О некоторых говорят: «Вылупился не в том гнезде». Это вполне относится и ко мне. С ранних лет я знала, что мне не суждено всю жизнь прожить в Оклахома-Сити, где я родилась и выросла. Моя жизнь состояла из целой череды преобразований: «хозяйка» в ресторане, продавщица, коллекционер и филантроп и, наконец, гранд-дама. Надо признать, я нахожу этот путь наверх поразительным. В последнее время, в свете случившегося, я не раз проходила его заново, от завершающего этапа к началу. Человеку свойственно оглядываться на прожитое, чтобы разобраться, как он стал таким, каков он теперь, и как оказался там, где находится.
Мое девичье имя — Джоли Энн Мирз. Я дочь Мирны и Дайсона Мирз из Оклахома-Сити, штат Оклахома. Надо отдать должное родителям — они изо всех сил старались вырастить из своего единственного ребенка достойного человека. Согласитесь, это нелегко при любых обстоятельствах, а уж в нашем семействе, где кое у кого из родни мозги были набекрень, такая задача представлялась особенно трудной.

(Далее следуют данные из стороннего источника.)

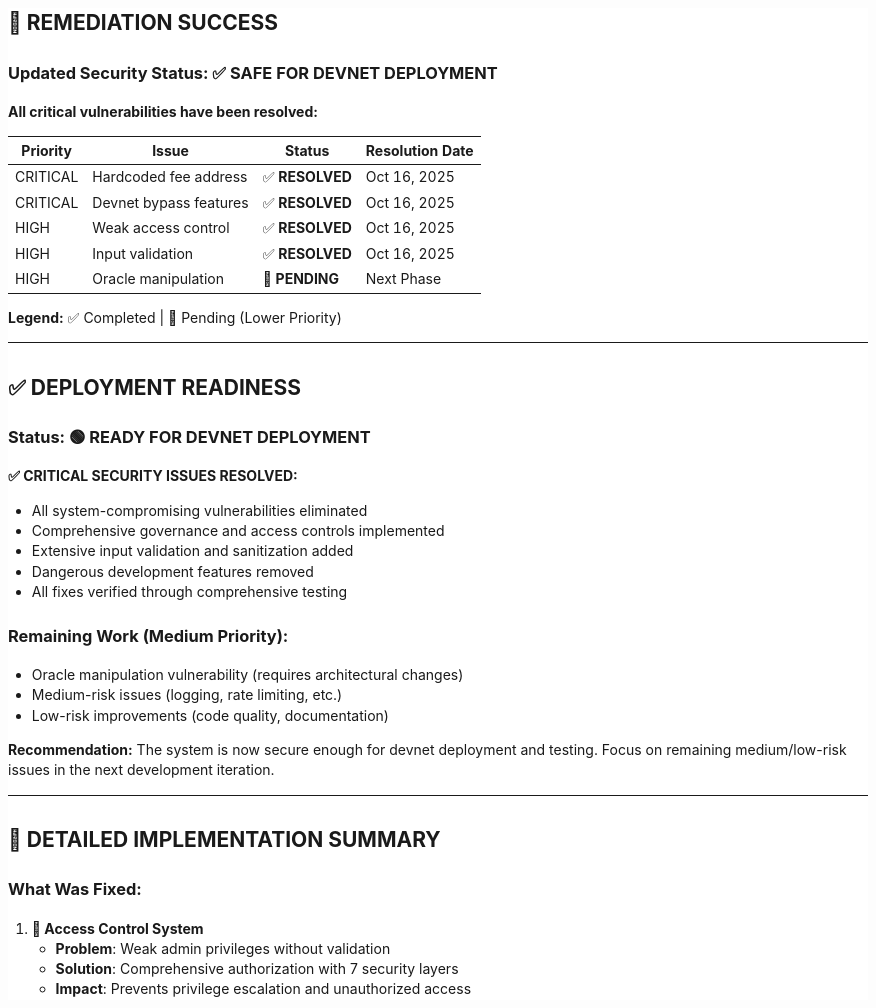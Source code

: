 ## 🎉 **REMEDIATION SUCCESS**

### **Updated Security Status: ✅ SAFE FOR DEVNET DEPLOYMENT**

**All critical vulnerabilities have been resolved:**

| Priority | Issue | Status | Resolution Date |
|----------|--------|--------|-----------------|
| CRITICAL | Hardcoded fee address | ✅ **RESOLVED** | Oct 16, 2025 |
| CRITICAL | Devnet bypass features | ✅ **RESOLVED** | Oct 16, 2025 |
| HIGH | Weak access control | ✅ **RESOLVED** | Oct 16, 2025 |
| HIGH | Input validation | ✅ **RESOLVED** | Oct 16, 2025 |
| HIGH | Oracle manipulation | 🔄 **PENDING** | Next Phase |

**Legend:** ✅ Completed | 🔄 Pending (Lower Priority)

---

## ✅ **DEPLOYMENT READINESS**

### **Status: 🟢 READY FOR DEVNET DEPLOYMENT**

**✅ CRITICAL SECURITY ISSUES RESOLVED:**
- All system-compromising vulnerabilities eliminated
- Comprehensive governance and access controls implemented
- Extensive input validation and sanitization added
- Dangerous development features removed
- All fixes verified through comprehensive testing

### **Remaining Work (Medium Priority):**
- Oracle manipulation vulnerability (requires architectural changes)
- Medium-risk issues (logging, rate limiting, etc.)
- Low-risk improvements (code quality, documentation)

**Recommendation:** The system is now secure enough for devnet deployment and testing. Focus on remaining medium/low-risk issues in the next development iteration.

---

## 📝 **DETAILED IMPLEMENTATION SUMMARY**

### **What Was Fixed:**

1. **🔐 Access Control System**
   - **Problem**: Weak admin privileges without validation
   - **Solution**: Comprehensive authorization with 7 security layers
   - **Impact**: Prevents privilege escalation and unauthorized access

Например, дядя Лэдди, родной брат моей матери, директор похоронного бюро. Никто не считал бы его сумасшедшим, тем не менее однажды он оказался на волосок от того, чтобы сесть в тюрьму за убийство. У полиции были серьезные подозрения, что в канун 1964 года моя тетушка Тилли не случайно упала из гостиничного окна, над которым развешивала траурный креп. Дядя Лэдди божился, что в то время она была в сильнейшей депрессии, из чего следовало, что это вполне могло быть и самоубийство. Приглашенные эксперты не пришли к единому заключению, и обвинение было снято, но между собой мы были уверены, что дядя приложил к этому руку — он имел на то веские основания. Тетя Тилли, это воплощение мировой скорби, ненавидела жизнь и всех, кто умеет ею наслаждаться. Мать часто говорила, что лучшей подруги жизни гробовщику не найти. Очевидно, она ошибалась.
Был еще Дерек, мой двоюродный брат с отцовской стороны, который не сумел осилить даже среднюю школу и тем не менее стал миллионером. Этот любил дарить автомобили случайным знакомым. Например, Элвису Пресли, с которым он себя отчасти отождествлял из-за одинаковой даты рождения. Отсидев срок, кузен Дерек вышел еще более богатым, после чего родители перестали верить утверждению, что преступление не окупается.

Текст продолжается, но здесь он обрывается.